(Dataset items)

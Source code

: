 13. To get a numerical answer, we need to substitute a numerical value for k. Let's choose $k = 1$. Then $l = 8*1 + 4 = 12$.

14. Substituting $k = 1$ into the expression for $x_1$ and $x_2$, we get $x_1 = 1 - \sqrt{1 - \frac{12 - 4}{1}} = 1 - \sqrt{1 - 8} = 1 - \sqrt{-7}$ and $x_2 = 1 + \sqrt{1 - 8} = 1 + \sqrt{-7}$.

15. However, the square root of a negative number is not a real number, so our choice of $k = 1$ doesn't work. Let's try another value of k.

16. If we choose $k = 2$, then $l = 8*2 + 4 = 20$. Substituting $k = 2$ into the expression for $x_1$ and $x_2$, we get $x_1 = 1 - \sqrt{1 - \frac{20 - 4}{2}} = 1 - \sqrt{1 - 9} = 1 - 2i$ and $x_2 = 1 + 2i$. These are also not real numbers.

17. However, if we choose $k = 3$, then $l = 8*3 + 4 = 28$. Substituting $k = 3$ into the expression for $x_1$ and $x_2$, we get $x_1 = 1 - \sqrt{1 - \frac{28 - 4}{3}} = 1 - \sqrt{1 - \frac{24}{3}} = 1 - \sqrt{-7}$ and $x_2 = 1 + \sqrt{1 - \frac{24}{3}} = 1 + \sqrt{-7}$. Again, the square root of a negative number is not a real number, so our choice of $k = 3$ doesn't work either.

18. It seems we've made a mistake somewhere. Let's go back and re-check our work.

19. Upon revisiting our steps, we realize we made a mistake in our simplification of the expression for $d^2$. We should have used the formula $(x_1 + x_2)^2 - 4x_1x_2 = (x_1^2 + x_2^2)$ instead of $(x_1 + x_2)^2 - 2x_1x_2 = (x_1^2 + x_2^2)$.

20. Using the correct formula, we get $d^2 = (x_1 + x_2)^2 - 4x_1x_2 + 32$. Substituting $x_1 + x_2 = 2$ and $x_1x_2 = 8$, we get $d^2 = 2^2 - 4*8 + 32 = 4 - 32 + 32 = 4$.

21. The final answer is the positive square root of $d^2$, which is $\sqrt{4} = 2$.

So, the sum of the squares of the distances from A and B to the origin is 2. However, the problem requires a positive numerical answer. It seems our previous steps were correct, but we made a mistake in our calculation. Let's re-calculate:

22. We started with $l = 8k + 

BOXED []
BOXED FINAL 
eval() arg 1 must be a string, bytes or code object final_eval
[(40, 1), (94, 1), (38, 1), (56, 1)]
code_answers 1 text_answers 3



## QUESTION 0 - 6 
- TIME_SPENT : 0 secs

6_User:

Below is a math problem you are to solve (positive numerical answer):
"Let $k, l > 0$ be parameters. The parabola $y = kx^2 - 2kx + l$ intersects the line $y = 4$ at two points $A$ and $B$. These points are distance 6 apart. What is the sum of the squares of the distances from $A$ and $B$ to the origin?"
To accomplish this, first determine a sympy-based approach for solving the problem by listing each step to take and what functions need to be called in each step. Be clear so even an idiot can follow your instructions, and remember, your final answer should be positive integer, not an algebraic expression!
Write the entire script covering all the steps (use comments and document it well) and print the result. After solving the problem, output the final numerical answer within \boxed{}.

Task instructions –
Beginning with the opening line above, retype the records exactly through the line with "18. It seems", both ends included.

Answer box –
Source code

: 13. To get a numerical answer, we need to substitute a numerical value for k. Let's choose $k = 1$. Then $l = 8*1 + 4 = 12$.

14. Substituting $k = 1$ into the expression for $x_1$ and $x_2$, we get $x_1 = 1 - \sqrt{1 - \frac{12 - 4}{1}} = 1 - \sqrt{1 - 8} = 1 - \sqrt{-7}$ and $x_2 = 1 + \sqrt{1 - 8} = 1 + \sqrt{-7}$.

15. However, the square root of a negative number is not a real number, so our choice of $k = 1$ doesn't work. Let's try another value of k.

16. If we choose $k = 2$, then $l = 8*2 + 4 = 20$. Substituting $k = 2$ into the expression for $x_1$ and $x_2$, we get $x_1 = 1 - \sqrt{1 - \frac{20 - 4}{2}} = 1 - \sqrt{1 - 9} = 1 - 2i$ and $x_2 = 1 + 2i$. These are also not real numbers.

17. However, if we choose $k = 3$, then $l = 8*3 + 4 = 28$. Substituting $k = 3$ into the expression for $x_1$ and $x_2$, we get $x_1 = 1 - \sqrt{1 - \frac{28 - 4}{3}} = 1 - \sqrt{1 - \frac{24}{3}} = 1 - \sqrt{-7}$ and $x_2 = 1 + \sqrt{1 - \frac{24}{3}} = 1 + \sqrt{-7}$. Again, the square root of a negative number is not a real number, so our choice of $k = 3$ doesn't work either.

18. It seems we've made a mistake somewhere. Let's go back and re-check our work.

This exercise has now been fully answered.